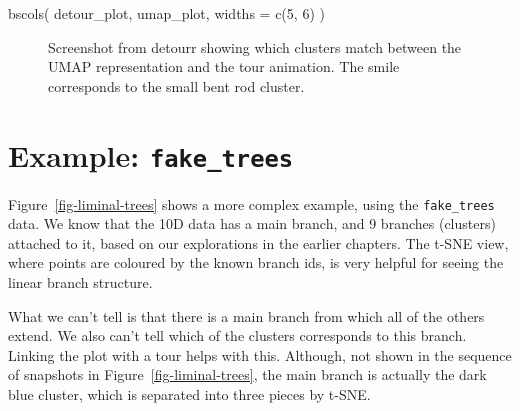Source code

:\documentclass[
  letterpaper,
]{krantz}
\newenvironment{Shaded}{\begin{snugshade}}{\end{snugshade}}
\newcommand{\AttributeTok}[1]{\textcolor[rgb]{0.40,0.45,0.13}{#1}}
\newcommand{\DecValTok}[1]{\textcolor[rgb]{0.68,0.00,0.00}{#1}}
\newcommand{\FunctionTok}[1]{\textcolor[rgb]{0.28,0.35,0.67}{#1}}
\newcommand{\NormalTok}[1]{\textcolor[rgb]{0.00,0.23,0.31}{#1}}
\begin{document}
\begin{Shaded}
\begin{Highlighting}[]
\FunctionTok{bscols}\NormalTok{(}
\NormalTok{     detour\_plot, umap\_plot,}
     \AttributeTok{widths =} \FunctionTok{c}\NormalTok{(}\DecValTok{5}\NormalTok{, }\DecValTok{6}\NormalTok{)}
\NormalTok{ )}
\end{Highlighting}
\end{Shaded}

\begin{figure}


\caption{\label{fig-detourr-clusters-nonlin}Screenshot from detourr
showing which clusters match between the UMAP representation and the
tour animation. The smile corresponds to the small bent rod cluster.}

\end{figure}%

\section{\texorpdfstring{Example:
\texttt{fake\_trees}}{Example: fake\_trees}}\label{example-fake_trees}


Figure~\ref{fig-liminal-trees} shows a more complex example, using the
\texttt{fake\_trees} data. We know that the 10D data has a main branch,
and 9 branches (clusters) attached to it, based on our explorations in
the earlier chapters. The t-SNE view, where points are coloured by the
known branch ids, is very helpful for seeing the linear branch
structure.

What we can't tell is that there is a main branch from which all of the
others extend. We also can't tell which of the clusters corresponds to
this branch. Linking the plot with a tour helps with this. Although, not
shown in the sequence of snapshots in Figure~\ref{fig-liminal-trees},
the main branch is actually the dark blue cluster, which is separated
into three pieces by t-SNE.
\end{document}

■ ■ ■ ■ ■

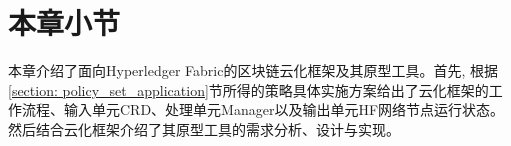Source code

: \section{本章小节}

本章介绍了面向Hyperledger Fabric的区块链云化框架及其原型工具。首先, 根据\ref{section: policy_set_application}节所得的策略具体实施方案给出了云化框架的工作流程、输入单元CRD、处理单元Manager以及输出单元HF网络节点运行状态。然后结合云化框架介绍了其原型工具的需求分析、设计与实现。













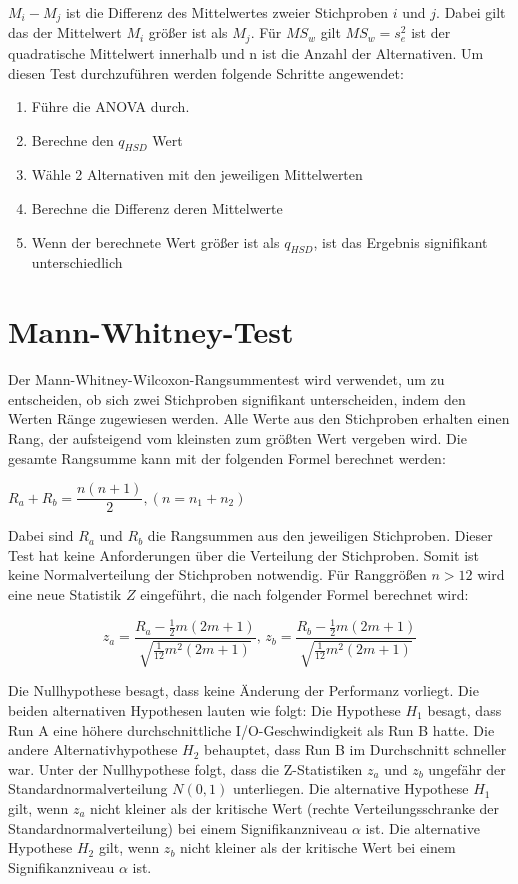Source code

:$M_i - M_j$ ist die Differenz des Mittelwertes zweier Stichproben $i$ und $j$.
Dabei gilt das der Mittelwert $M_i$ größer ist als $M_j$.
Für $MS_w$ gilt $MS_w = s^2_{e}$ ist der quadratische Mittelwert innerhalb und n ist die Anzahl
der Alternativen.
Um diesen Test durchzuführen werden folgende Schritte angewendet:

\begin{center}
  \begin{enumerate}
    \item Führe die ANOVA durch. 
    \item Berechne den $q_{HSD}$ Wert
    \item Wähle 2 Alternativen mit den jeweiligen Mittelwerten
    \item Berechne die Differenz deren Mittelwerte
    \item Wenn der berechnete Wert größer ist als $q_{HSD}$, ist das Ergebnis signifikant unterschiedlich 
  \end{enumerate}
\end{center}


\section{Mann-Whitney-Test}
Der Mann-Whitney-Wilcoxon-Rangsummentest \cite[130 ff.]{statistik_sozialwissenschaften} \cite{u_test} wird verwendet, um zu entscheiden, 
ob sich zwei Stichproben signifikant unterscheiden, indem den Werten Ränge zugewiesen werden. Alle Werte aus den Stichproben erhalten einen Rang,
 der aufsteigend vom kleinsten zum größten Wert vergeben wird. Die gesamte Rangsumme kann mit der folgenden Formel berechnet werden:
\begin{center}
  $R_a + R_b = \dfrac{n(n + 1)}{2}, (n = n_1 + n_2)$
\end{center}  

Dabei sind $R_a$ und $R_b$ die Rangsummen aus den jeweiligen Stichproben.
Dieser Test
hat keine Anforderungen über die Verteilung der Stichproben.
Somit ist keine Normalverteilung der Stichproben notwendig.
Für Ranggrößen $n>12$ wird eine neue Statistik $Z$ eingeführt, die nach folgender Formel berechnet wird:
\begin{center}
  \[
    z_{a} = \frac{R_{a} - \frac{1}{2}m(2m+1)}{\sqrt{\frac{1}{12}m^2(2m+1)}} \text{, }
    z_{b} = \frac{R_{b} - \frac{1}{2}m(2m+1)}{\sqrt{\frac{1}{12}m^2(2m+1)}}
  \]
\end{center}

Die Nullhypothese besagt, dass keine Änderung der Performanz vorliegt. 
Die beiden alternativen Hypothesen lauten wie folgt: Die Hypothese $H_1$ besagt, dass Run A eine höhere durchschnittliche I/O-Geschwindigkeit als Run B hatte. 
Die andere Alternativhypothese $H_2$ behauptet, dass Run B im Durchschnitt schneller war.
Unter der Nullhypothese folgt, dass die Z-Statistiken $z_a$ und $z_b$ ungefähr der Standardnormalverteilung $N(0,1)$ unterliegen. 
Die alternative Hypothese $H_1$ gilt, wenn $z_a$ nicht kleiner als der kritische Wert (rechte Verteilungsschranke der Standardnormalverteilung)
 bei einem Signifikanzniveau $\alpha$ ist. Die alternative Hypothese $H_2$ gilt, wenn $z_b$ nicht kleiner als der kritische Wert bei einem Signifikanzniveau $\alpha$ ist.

■ ■ ■ ■ ■

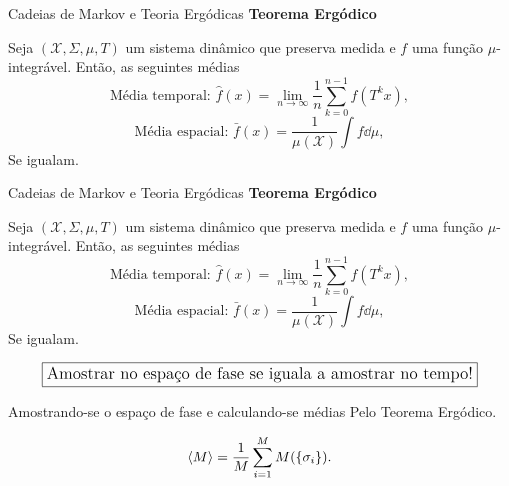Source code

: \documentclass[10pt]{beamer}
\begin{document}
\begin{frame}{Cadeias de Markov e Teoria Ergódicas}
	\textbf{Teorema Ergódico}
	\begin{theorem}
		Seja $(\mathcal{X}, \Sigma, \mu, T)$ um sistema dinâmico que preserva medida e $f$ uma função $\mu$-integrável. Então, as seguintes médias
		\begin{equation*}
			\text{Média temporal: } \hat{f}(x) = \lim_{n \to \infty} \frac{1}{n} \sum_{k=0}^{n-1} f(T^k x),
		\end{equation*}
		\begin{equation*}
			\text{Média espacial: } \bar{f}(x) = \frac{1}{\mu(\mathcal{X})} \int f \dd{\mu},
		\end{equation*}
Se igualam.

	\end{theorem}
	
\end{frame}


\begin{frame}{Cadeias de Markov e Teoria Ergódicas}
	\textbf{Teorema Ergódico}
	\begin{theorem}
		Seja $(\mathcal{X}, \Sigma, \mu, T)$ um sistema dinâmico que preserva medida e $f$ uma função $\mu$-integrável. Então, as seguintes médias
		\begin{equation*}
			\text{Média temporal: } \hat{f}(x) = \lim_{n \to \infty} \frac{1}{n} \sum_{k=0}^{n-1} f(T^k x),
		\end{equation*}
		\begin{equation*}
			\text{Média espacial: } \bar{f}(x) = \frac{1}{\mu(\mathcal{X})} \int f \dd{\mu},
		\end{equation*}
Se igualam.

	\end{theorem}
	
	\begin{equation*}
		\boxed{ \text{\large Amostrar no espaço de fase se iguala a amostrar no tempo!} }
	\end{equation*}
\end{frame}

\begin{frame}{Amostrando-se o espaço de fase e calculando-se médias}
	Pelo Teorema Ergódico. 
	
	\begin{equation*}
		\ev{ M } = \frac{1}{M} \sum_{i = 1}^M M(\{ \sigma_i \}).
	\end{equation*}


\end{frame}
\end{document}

■ ■ ■ ■ ■

PROBLEM DESCRIPTION =>
In the listing, find every line with the word "Whitney" and return it.

TASK OUTPUT =>
\section{Mann-Whitney-Test}
Der Mann-Whitney-Wilcoxon-Rangsummentest \cite[130 ff.]{statistik_sozialwissenschaften} \cite{u_test} wird verwendet, um zu entscheiden, 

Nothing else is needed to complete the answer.